The move into public view provoked a degree of establishment backlash. The press made spurious links between black youth culture and urban violence – journalists, in Hancox’s words, acting like “colonial reporters who’d just arrived in the orient” published articles entitled “The secret world of gang slang” (“It is often hard to distinguish without looking between the black, brown and white boys and girls sat behind you on the bus,” the Evening Standard piece read). The ex-culture minister Kim Howells – the former art school revolutionary who once breached a police cordon at a demonstration outside the US embassy in London – had blamed “boasting macho idiot rappers” for a spate of shootings in the capital during grime’s initial upsurge. Hancox, dismissing the argument that fans might be led astray by their icons “glorifying” gun and knife crime, poses the reader a question: “Which looks more attractive? Making wads of money and appearing in music videos, or bleeding to death?”
Hancox saves his scorn for Blair-era absurdities such as the “Respect Agenda”, whose figurehead the “respect tsar” Louise Casey had joked about “decking” her bosses at No 10 and getting “pissed [as] doing things sober is no way to get things done”. The performative machismo demonstrated by successive prime ministers – Blair’s “compassion with a hard edge”, Cameron’s “muscular liberalism” – was mirrored by grime soloists in the much-misunderstood culture of competitive “clashing”.

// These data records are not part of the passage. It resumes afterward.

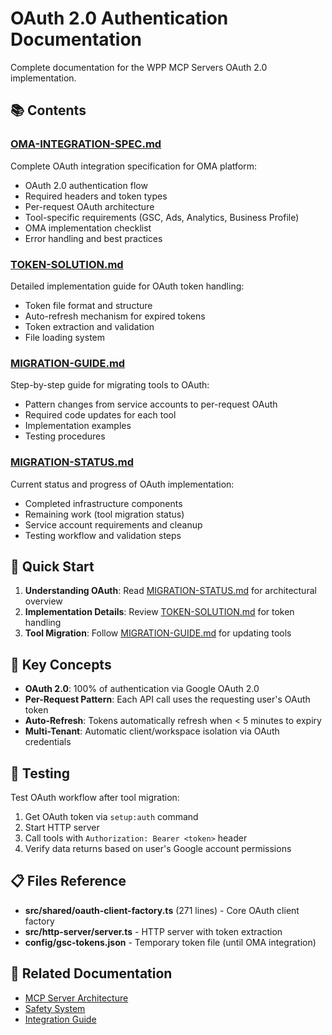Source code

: # OAuth 2.0 Authentication Documentation

Complete documentation for the WPP MCP Servers OAuth 2.0 implementation.

## 📚 Contents

### [OMA-INTEGRATION-SPEC.md](./OMA-INTEGRATION-SPEC.md)
Complete OAuth integration specification for OMA platform:
- OAuth 2.0 authentication flow
- Required headers and token types
- Per-request OAuth architecture
- Tool-specific requirements (GSC, Ads, Analytics, Business Profile)
- OMA implementation checklist
- Error handling and best practices

### [TOKEN-SOLUTION.md](./TOKEN-SOLUTION.md)
Detailed implementation guide for OAuth token handling:
- Token file format and structure
- Auto-refresh mechanism for expired tokens
- Token extraction and validation
- File loading system

### [MIGRATION-GUIDE.md](./MIGRATION-GUIDE.md)
Step-by-step guide for migrating tools to OAuth:
- Pattern changes from service accounts to per-request OAuth
- Required code updates for each tool
- Implementation examples
- Testing procedures

### [MIGRATION-STATUS.md](./MIGRATION-STATUS.md)
Current status and progress of OAuth implementation:
- Completed infrastructure components
- Remaining work (tool migration status)
- Service account requirements and cleanup
- Testing workflow and validation steps

## 🎯 Quick Start

1. **Understanding OAuth**: Read [MIGRATION-STATUS.md](./MIGRATION-STATUS.md) for architectural overview
2. **Implementation Details**: Review [TOKEN-SOLUTION.md](./TOKEN-SOLUTION.md) for token handling
3. **Tool Migration**: Follow [MIGRATION-GUIDE.md](./MIGRATION-GUIDE.md) for updating tools

## 🔐 Key Concepts

- **OAuth 2.0**: 100% of authentication via Google OAuth 2.0
- **Per-Request Pattern**: Each API call uses the requesting user's OAuth token
- **Auto-Refresh**: Tokens automatically refresh when < 5 minutes to expiry
- **Multi-Tenant**: Automatic client/workspace isolation via OAuth credentials

## 🧪 Testing

Test OAuth workflow after tool migration:
1. Get OAuth token via `setup:auth` command
2. Start HTTP server
3. Call tools with `Authorization: Bearer <token>` header
4. Verify data returns based on user's Google account permissions

## 📋 Files Reference

- **src/shared/oauth-client-factory.ts** (271 lines) - Core OAuth client factory
- **src/http-server/server.ts** - HTTP server with token extraction
- **config/gsc-tokens.json** - Temporary token file (until OMA integration)

## 🔗 Related Documentation

- [MCP Server Architecture](../guides/DEVELOPER-GUIDE.md)
- [Safety System](../guides/DEVELOPER-GUIDE.md#safety-layers)
- [Integration Guide](../guides/DEVELOPER-GUIDE.md#integration-guide)
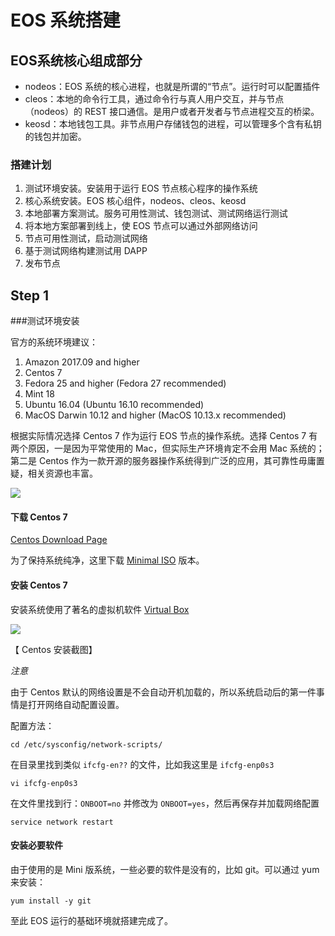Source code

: # EOS 系统搭建

## EOS系统核心组成部分

* nodeos：EOS 系统的核心进程，也就是所谓的“节点”。运行时可以配置插件
* cleos：本地的命令行工具，通过命令行与真人用户交互，并与节点（nodeos）的 REST 接口通信。是用户或者开发者与节点进程交互的桥梁。
* keosd：本地钱包工具。非节点用户存储钱包的进程，可以管理多个含有私钥的钱包并加密。

### 搭建计划
1. 测试环境安装。安装用于运行 EOS 节点核心程序的操作系统
2. 核心系统安装。EOS 核心组件，nodeos、cleos、keosd
3. 本地部署方案测试。服务可用性测试、钱包测试、测试网络运行测试
4. 将本地方案部署到线上，使 EOS 节点可以通过外部网络访问
5. 节点可用性测试，启动测试网络
6. 基于测试网络构建测试用 DAPP
7. 发布节点

## Step 1
###测试环境安装

官方的系统环境建议：

1. Amazon 2017.09 and higher
2. Centos 7
3. Fedora 25 and higher (Fedora 27 recommended)
4. Mint 18
5. Ubuntu 16.04 (Ubuntu 16.10 recommended)
6. MacOS Darwin 10.12 and higher (MacOS 10.13.x recommended)

根据实际情况选择 Centos 7 作为运行 EOS 节点的操作系统。选择 Centos 7 有两个原因，一是因为平常使用的 Mac，但实际生产环境肯定不会用 Mac 系统的；第二是 Centos 作为一款开源的服务器操作系统得到广泛的应用，其可靠性毋庸置疑，相关资源也丰富。

![](https://www.centos.org/images/logo_small.png)

#### 下载 Centos 7
[Centos Download Page](https://www.centos.org/download/)

为了保持系统纯净，这里下载 [Minimal ISO](http://ftp.yz.yamagata-u.ac.jp/pub/linux/centos/7/isos/x86_64/CentOS-7-x86_64-Minimal-1708.iso) 版本。

#### 安装 Centos 7
安装系统使用了著名的虚拟机软件 [Virtual Box](https://www.virtualbox.org/wiki/VirtualBox)

![](https://www.virtualbox.org/graphics/vbox_logo2_gradient.png)

【 Centos 安装截图】

*注意*

由于 Centos 默认的网络设置是不会自动开机加载的，所以系统启动后的第一件事情是打开网络自动配置设置。

配置方法：

    cd /etc/sysconfig/network-scripts/

在目录里找到类似 `ifcfg-en??` 的文件，比如我这里是 `ifcfg-enp0s3`

    vi ifcfg-enp0s3

在文件里找到行：`ONBOOT=no` 并修改为 `ONBOOT=yes`，然后再保存并加载网络配置

    service network restart


#### 安装必要软件
由于使用的是 Mini 版系统，一些必要的软件是没有的，比如 git。可以通过 yum 来安装：

    yum install -y git

至此 EOS 运行的基础环境就搭建完成了。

Far from inciting violence, writing explicitly visceral lyrics is, Hancox argues, “part of the playful practice of MCing”. Drawing parallels with punk, Dada, Goya and Shostakovich’s Seventh, he informs us that rather than glamourising amorality, grime’s macho facade is nothing but an act – its exaggerated aggression a defence mechanism. Drawing a clear dividing line with the “dark and nihilistic” genre of drill music – the tabloids’ latest bête noire in their decades-long quest to stymie black British culture – he asks his audience to consider taking D Double E’s cartoonish threat to “turn your shirt into a string vest” as seriously as we would Jme’s promise to jab you “in the eye with the fob I use to log in to my HSBC”.
Nevertheless, under the pretence of public safety the Metropolitan Police began monitoring popular black music nights, targeting venues with “Form 696”, a risk assessment questionnaire that explicitly asked the “ethnic” make-up of an audience and genre of music being performed. A long-standing campaigner against 696 who views it as “racist intervention in black social spaces”, Hancox asserts there was an almost immediate impact, with the number of live shows decreasing as cautious promoters, fearing trouble and under threats of losing their licences, shut down grime gigs.
After years of wrangling, in November 2017, 696 was scrapped. Hancox accepts that it took grime’s “commercial success” to ultimately force the Met’s hand. The re-emergence of a flourishing live scene has encouraged corporate sponsors to associate themselves with the genre’s vitality: the collective Boy Better Know cut a brand partnership deal with Nike before the group’s day-long takeover of the entire O2 complex (formerly the Millennium Dome), while Boy in da Corner was performed in full by Dizzee Rascal in New York City at the behest of Red Bull (“Big Taurine” is apparently a major player in the music industry).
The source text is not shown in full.